[Exercise instructions] Each record below needs to be set down again exactly.

___ Provided material ___

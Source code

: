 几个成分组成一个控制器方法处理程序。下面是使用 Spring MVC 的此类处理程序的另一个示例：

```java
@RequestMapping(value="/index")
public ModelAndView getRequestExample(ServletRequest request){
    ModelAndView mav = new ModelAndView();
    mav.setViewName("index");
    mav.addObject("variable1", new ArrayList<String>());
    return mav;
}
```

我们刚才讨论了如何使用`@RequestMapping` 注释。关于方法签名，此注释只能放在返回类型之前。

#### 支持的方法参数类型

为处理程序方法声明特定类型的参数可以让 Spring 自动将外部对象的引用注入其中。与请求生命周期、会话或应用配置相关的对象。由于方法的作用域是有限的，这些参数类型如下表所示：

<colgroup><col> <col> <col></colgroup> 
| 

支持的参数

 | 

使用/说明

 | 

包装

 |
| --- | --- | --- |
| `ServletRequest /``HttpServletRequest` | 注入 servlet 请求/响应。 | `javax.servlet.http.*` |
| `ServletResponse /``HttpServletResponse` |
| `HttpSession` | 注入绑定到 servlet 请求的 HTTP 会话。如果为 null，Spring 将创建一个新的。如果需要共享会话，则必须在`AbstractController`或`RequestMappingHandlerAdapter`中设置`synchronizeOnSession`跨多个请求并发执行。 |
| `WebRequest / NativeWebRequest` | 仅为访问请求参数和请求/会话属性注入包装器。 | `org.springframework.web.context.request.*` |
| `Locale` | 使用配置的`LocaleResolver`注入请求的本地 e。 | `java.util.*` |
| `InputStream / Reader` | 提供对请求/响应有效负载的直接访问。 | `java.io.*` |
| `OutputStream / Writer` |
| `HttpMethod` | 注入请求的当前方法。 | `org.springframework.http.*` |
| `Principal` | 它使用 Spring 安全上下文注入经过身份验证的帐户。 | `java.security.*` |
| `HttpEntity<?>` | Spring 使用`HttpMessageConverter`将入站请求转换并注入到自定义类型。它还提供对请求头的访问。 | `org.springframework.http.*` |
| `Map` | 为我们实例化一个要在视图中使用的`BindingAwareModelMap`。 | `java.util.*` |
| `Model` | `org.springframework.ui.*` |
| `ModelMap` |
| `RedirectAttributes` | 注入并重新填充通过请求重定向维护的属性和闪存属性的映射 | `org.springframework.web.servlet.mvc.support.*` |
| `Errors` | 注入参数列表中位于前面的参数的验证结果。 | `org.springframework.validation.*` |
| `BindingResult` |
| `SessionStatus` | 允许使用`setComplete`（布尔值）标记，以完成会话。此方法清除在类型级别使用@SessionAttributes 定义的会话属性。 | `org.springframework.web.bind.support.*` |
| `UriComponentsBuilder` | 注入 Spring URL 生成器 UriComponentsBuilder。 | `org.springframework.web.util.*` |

___

[Task response]
Source code

: 几个成分组成一个控制器方法处理程序。下面是使用 Spring MVC 的此类处理程序的另一个示例：

```java
@RequestMapping(value="/index")
public ModelAndView getRequestExample(ServletRequest request){
    ModelAndView mav = new ModelAndView();
    mav.setViewName("index");
    mav.addObject("variable1", new ArrayList<String>());
    return mav;
}
```

我们刚才讨论了如何使用`@RequestMapping` 注释。关于方法签名，此注释只能放在返回类型之前。

#### 支持的方法参数类型

为处理程序方法声明特定类型的参数可以让 Spring 自动将外部对象的引用注入其中。与请求生命周期、会话或应用配置相关的对象。由于方法的作用域是有限的，这些参数类型如下表所示：

<colgroup><col> <col> <col></colgroup> 
| 

支持的参数

 | 

使用/说明

 | 

包装

 |
| --- | --- | --- |
| `ServletRequest /``HttpServletRequest` | 注入 servlet 请求/响应。 | `javax.servlet.http.*` |
| `ServletResponse /``HttpServletResponse` |
| `HttpSession` | 注入绑定到 servlet 请求的 HTTP 会话。如果为 null，Spring 将创建一个新的。如果需要共享会话，则必须在`AbstractController`或`RequestMappingHandlerAdapter`中设置`synchronizeOnSession`跨多个请求并发执行。 |
| `WebRequest / NativeWebRequest` | 仅为访问请求参数和请求/会话属性注入包装器。 | `org.springframework.web.context.request.*` |
| `Locale` | 使用配置的`LocaleResolver`注入请求的本地 e。 | `java.util.*` |
| `InputStream / Reader` | 提供对请求/响应有效负载的直接访问。 | `java.io.*` |
| `OutputStream / Writer` |
| `HttpMethod` | 注入请求的当前方法。 | `org.springframework.http.*` |
| `Principal` | 它使用 Spring 安全上下文注入经过身份验证的帐户。 | `java.security.*` |
| `HttpEntity<?>` | Spring 使用`HttpMessageConverter`将入站请求转换并注入到自定义类型。它还提供对请求头的访问。 | `org.springframework.http.*` |
| `Map` | 为我们实例化一个要在视图中使用的`BindingAwareModelMap`。 | `java.util.*` |
| `Model` | `org.springframework.ui.*` |
| `ModelMap` |
| `RedirectAttributes` | 注入并重新填充通过请求重定向维护的属性和闪存属性的映射 | `org.springframework.web.servlet.mvc.support.*` |
| `Errors` | 注入参数列表中位于前面的参数的验证结果。 | `org.springframework.validation.*` |
| `BindingResult` |
| `SessionStatus` | 允许使用`setComplete`（布尔值）标记，以完成会话。此方法清除在类型级别使用@SessionAttributes 定义的会话属性。 | `org.springframework.web.bind.support.*` |
| `UriComponentsBuilder` | 注入 Spring URL 生成器 UriComponentsBuilder。 | `org.springframework.web.util.*` |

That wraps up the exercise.